## Data excerpts
- Opening Delimiter -

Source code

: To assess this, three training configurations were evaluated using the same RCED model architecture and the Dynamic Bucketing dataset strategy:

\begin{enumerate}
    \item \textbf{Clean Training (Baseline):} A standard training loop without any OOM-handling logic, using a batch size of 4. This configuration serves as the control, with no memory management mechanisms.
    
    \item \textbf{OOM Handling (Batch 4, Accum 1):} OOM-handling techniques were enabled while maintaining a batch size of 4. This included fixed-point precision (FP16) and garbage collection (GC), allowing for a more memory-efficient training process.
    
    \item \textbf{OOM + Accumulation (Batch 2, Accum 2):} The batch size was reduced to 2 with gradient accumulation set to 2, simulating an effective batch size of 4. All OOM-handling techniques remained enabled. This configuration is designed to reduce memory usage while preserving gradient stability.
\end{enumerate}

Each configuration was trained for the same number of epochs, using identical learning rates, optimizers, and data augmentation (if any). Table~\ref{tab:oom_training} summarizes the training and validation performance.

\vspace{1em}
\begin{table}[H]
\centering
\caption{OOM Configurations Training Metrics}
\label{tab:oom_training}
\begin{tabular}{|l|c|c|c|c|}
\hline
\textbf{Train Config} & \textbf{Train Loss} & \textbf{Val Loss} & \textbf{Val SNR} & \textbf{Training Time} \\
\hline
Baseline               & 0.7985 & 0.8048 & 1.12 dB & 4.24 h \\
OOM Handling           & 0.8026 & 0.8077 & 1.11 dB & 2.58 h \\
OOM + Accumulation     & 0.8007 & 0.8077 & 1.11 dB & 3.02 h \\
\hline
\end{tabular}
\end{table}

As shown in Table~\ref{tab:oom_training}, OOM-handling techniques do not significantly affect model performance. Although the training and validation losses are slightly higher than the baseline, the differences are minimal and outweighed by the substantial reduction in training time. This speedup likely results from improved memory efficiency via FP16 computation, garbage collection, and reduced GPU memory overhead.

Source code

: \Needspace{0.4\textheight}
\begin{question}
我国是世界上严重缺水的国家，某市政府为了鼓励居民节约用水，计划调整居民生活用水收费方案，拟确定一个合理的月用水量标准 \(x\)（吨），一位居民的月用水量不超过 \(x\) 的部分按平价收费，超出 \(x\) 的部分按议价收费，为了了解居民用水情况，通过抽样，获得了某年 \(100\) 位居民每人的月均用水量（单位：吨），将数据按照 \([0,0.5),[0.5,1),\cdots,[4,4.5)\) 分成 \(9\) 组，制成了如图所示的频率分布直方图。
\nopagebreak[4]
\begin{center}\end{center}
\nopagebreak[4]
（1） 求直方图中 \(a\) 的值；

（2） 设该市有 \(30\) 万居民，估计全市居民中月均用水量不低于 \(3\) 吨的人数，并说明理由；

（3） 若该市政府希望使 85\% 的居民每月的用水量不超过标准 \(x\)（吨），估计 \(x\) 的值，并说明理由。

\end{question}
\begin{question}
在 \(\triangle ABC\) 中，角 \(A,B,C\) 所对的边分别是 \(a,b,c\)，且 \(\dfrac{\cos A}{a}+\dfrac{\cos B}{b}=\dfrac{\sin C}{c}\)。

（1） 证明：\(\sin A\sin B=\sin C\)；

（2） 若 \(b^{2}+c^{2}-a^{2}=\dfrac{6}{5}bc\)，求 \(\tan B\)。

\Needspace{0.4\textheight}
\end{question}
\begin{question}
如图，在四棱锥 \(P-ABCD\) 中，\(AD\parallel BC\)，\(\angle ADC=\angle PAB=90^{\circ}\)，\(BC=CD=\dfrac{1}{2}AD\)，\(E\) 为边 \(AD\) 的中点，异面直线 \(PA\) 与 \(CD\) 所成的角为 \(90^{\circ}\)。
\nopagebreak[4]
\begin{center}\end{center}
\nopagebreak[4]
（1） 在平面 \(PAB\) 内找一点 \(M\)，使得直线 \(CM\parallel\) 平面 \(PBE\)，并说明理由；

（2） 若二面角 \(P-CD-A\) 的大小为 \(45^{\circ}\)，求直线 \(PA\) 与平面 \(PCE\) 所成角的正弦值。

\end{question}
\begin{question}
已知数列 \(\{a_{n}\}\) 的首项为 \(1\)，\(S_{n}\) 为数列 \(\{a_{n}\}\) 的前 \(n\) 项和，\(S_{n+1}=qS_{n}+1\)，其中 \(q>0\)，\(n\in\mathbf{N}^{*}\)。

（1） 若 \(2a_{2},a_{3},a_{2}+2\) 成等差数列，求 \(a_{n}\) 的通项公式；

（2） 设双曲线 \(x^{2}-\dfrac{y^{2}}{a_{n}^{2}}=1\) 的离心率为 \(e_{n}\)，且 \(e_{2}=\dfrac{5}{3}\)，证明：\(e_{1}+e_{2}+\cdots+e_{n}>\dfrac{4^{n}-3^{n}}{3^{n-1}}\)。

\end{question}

- Closing Delimiter -

## Exercise brief
Show every line of the records above that contains the word "cdots".

## Answer for the task
我国是世界上严重缺水的国家，某市政府为了鼓励居民节约用水，计划调整居民生活用水收费方案，拟确定一个合理的月用水量标准 \(x\)（吨），一位居民的月用水量不超过 \(x\) 的部分按平价收费，超出 \(x\) 的部分按议价收费，为了了解居民用水情况，通过抽样，获得了某年 \(100\) 位居民每人的月均用水量（单位：吨），将数据按照 \([0,0.5),[0.5,1),\cdots,[4,4.5)\) 分成 \(9\) 组，制成了如图所示的频率分布直方图。
（2） 设双曲线 \(x^{2}-\dfrac{y^{2}}{a_{n}^{2}}=1\) 的离心率为 \(e_{n}\)，且 \(e_{2}=\dfrac{5}{3}\)，证明：\(e_{1}+e_{2}+\cdots+e_{n}>\dfrac{4^{n}-3^{n}}{3^{n-1}}\)。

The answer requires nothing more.